Author Archives: KBarton10

A green solution to Carp infestation billed as an infrastructure project?

It's the Green Solution Commissioner Gordon had the Bat Signal to summon reinforcements, and based on a roll up of recent headlines I’m not sure some type of Brownline Reaction Force isn’t needed to assist ailing cities, states, and foreign continents.

Australia is about to be eaten from the inside by invasive carp, and there’s a steady litany of similar stories worldwide. Naturally, us fellows that trod brown water gets ignored – as each municipality hatches some potent toxin to kill the underwater cockroach, and maims half their population in the doing.

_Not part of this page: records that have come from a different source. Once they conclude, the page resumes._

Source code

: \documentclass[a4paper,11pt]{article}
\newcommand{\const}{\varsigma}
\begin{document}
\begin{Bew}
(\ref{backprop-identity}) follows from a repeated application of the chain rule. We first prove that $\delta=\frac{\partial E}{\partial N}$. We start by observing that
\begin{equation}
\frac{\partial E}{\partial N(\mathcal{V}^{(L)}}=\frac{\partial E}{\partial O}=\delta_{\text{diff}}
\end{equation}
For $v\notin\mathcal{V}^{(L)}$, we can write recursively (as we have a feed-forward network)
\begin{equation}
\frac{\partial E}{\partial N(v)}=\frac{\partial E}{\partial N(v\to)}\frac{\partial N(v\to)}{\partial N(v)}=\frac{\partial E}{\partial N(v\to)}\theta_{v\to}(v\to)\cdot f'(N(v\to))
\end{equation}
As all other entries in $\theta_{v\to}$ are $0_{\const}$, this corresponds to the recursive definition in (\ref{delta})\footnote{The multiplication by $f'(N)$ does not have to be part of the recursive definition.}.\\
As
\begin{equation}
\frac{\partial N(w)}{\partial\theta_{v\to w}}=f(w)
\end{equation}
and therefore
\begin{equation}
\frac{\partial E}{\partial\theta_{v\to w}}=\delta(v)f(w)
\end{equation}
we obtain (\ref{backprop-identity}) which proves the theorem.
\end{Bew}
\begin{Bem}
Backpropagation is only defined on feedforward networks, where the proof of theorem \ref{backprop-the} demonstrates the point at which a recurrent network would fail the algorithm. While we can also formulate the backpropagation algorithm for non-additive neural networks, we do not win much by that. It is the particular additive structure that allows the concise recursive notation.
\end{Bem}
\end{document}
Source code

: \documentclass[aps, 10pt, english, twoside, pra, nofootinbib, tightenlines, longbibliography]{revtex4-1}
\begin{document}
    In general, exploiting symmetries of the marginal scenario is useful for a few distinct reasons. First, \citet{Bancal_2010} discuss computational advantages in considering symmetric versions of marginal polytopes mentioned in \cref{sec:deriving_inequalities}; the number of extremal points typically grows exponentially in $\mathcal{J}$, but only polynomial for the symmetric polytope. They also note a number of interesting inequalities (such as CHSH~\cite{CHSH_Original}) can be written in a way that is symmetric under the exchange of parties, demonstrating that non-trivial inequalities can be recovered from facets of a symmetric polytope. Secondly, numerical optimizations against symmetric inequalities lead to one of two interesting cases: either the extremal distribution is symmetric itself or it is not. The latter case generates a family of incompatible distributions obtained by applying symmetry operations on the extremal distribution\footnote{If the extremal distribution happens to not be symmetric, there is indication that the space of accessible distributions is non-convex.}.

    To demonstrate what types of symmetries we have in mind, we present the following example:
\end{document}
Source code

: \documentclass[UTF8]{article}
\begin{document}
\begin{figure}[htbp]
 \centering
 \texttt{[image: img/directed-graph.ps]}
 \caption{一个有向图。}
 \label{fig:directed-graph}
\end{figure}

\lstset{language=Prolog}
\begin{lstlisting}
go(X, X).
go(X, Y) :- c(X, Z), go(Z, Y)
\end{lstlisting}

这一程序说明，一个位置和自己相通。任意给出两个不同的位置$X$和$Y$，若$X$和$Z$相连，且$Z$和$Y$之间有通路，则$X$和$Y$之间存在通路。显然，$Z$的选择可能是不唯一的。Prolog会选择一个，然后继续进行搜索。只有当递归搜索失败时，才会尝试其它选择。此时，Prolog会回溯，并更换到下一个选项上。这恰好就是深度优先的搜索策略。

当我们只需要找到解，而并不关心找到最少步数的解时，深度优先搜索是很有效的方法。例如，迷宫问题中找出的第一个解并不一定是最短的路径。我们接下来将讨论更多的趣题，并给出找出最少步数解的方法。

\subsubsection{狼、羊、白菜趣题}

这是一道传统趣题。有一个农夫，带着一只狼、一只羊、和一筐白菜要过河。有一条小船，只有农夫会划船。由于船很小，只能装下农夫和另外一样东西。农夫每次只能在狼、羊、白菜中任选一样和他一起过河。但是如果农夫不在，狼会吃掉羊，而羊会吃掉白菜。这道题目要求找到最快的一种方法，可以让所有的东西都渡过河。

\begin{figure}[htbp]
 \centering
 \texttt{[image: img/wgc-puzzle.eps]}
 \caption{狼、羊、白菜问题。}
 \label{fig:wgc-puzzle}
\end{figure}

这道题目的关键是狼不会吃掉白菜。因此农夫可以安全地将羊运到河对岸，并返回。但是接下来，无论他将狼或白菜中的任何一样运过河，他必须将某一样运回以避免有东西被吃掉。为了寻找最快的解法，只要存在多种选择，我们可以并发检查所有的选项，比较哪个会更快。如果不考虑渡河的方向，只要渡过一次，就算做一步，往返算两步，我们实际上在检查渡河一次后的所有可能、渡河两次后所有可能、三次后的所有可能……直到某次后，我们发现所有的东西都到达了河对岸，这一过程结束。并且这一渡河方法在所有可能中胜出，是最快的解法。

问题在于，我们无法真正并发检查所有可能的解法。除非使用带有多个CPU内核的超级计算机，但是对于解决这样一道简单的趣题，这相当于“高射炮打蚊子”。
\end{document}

“Delta Force” would be a handsome label – but it’s taken already, and even legions of fly fishing carp aficionados wouldn’t risk angering Chuck Norris. His carefully pressed black fatigues don’t do justice to the brownish toxins we wade through, although years of watery diversions to feed the voracious lawns of Southern California have reduced our Delta to a fetid porridge.

Sigourney Weaver had a great idea with, “… nuke it from orbit, it’s the only way to be sure” – but that was said before the housing crisis, and nobody wants to depreciate precious lakefront real estate further…

Taiwan is appealing for foreign fly fishermen to assist in depopulating a couple of carp infested creeks – and begs the question, “if we lent all those F-16’s and M1A1 Abrams to the Saudi’s and Iraqi’s to lift the yoke of the despot – can we spare a couple of C-47’s to get us and our tackle to Taiwan?”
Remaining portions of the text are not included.